======== Records shown ========
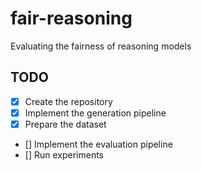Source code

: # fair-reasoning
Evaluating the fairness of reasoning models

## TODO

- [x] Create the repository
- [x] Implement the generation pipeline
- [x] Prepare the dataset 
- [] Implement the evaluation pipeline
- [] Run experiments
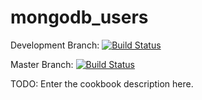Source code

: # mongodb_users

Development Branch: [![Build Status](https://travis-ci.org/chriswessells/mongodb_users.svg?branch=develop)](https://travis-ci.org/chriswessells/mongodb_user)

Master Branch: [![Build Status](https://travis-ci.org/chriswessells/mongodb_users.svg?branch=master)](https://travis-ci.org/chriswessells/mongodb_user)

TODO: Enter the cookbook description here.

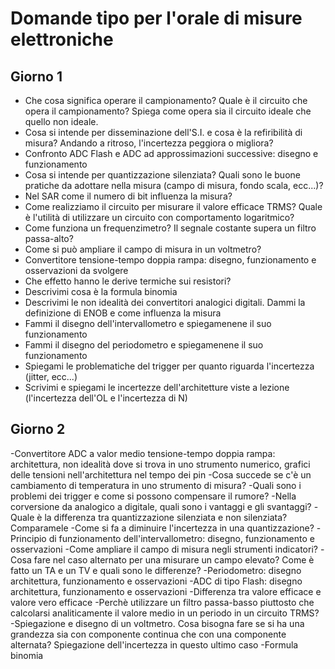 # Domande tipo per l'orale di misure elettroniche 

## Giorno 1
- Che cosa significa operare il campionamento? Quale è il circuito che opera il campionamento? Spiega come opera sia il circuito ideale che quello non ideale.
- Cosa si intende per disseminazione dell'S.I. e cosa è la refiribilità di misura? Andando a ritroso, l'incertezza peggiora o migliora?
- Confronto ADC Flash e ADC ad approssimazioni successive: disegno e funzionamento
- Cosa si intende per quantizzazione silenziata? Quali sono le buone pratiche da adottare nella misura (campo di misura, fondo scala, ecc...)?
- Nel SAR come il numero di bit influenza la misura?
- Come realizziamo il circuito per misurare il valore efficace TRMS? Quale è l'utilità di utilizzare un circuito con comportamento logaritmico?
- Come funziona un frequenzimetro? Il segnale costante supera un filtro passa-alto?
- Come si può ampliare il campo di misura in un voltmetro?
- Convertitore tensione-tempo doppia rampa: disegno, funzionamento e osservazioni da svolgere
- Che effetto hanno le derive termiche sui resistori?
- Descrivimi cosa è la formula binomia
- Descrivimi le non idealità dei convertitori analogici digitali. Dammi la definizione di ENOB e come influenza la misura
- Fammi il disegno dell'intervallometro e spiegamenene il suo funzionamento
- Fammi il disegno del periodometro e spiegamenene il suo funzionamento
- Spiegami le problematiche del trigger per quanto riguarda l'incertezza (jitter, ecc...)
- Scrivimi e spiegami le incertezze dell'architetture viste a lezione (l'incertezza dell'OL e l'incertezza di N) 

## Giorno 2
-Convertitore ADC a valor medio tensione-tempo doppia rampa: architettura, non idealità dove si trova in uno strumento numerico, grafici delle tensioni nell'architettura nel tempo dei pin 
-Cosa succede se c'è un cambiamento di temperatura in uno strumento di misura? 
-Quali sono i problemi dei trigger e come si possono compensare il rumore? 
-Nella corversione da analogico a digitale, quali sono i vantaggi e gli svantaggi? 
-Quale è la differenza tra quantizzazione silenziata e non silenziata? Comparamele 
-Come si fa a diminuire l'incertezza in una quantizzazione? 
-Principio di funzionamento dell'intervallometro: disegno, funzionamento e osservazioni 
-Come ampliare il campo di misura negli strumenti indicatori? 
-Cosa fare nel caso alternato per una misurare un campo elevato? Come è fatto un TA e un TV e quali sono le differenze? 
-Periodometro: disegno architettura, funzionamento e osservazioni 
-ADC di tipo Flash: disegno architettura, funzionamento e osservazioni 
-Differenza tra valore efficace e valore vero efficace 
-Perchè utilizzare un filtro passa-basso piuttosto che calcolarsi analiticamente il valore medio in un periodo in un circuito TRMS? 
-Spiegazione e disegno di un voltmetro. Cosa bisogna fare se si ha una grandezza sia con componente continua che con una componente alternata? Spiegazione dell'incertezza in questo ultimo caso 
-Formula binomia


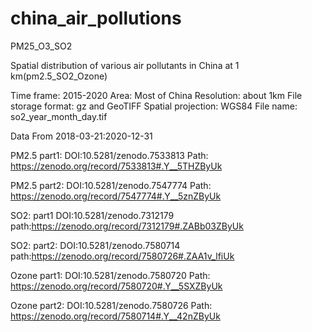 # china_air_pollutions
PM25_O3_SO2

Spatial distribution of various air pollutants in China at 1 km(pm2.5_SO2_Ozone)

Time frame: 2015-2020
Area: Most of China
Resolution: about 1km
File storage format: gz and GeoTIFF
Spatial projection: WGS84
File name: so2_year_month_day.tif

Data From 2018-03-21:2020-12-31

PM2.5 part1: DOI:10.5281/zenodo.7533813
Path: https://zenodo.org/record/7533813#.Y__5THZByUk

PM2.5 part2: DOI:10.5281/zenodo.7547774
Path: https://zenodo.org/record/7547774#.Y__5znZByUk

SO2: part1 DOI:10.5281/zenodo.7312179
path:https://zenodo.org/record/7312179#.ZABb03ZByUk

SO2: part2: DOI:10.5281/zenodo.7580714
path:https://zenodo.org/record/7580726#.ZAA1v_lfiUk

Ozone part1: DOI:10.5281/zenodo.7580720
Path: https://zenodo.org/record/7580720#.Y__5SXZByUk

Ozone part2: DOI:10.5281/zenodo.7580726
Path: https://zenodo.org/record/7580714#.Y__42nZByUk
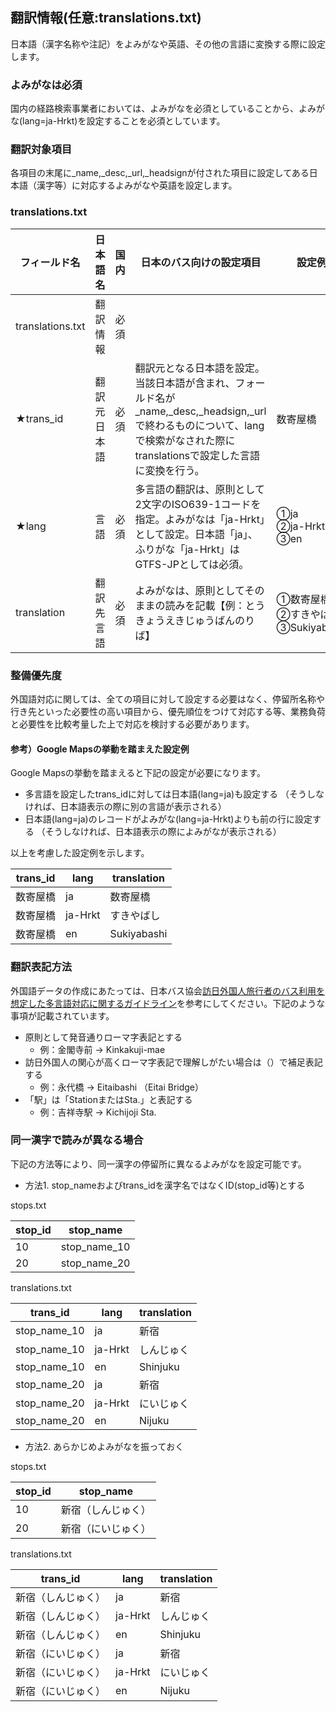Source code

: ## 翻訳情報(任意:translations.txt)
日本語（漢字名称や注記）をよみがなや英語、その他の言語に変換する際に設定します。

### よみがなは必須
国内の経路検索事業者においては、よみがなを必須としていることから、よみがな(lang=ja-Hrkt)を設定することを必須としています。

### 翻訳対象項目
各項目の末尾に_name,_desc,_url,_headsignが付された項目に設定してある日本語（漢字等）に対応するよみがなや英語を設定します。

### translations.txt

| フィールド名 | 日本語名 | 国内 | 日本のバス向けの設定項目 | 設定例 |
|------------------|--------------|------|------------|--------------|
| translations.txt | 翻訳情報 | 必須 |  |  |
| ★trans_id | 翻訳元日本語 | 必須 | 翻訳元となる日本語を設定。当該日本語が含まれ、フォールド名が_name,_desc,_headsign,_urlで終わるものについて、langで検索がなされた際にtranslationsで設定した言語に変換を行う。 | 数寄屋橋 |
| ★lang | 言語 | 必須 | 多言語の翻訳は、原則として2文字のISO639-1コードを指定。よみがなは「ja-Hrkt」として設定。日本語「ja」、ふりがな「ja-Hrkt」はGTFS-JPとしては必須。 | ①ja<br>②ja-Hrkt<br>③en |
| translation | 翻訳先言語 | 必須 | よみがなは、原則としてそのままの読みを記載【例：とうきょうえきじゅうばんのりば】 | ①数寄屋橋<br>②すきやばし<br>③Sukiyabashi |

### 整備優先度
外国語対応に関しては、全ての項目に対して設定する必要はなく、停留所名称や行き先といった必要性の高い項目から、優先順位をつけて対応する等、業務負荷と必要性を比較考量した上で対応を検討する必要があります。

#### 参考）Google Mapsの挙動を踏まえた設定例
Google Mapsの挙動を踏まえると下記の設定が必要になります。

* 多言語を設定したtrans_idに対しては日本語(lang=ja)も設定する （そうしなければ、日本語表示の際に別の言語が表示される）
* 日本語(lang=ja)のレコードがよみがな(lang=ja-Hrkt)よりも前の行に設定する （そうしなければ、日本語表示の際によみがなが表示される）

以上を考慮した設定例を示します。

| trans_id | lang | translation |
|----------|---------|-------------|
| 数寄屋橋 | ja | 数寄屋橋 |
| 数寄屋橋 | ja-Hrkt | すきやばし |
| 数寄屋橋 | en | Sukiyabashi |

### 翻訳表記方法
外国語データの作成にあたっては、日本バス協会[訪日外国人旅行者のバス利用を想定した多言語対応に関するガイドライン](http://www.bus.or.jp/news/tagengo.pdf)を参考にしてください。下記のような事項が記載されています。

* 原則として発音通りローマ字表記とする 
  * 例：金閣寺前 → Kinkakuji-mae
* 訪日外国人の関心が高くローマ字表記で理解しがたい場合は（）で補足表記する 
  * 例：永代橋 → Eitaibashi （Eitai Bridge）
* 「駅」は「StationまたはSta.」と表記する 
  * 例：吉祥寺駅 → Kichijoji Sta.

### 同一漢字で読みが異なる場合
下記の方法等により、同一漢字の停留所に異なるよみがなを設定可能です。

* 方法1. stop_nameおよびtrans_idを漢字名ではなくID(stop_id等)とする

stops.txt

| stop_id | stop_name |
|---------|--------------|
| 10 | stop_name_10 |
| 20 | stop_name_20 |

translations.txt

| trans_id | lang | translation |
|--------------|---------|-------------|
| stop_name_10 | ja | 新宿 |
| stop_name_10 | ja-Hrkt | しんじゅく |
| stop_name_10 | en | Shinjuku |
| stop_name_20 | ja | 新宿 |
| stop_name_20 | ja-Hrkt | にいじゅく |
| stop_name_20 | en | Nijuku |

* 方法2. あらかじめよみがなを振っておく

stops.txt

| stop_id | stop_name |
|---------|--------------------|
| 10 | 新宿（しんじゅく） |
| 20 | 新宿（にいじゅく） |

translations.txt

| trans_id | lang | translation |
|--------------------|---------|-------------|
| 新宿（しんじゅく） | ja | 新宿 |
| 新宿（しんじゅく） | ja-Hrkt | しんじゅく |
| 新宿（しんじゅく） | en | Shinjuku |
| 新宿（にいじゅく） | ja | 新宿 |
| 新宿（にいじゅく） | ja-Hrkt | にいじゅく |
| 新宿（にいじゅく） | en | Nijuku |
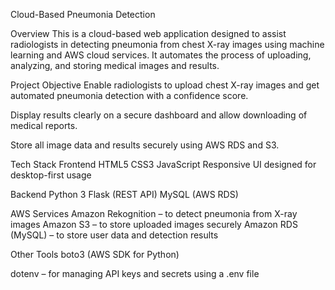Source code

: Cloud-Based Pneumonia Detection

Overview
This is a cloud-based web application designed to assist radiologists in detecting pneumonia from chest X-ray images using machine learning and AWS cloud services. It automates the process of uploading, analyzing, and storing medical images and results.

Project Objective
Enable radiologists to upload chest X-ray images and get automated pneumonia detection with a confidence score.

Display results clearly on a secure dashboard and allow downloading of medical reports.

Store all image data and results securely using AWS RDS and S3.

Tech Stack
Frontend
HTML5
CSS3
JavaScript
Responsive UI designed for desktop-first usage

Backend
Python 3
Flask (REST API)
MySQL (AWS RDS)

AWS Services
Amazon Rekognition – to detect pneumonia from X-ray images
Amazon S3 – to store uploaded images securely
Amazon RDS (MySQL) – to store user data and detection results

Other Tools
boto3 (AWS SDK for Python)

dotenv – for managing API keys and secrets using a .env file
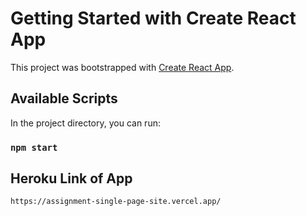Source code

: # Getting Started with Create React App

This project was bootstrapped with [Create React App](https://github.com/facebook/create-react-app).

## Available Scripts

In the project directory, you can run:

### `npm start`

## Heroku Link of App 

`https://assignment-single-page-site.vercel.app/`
========
▶ Problem statement: List every line in the records above that contains the word "medio".

▶ Output for this exercise:
-Convertitore ADC a valor medio tensione-tempo doppia rampa: architettura, non idealità dove si trova in uno strumento numerico, grafici delle tensioni nell'architettura nel tempo dei pin 
-Perchè utilizzare un filtro passa-basso piuttosto che calcolarsi analiticamente il valore medio in un periodo in un circuito TRMS? 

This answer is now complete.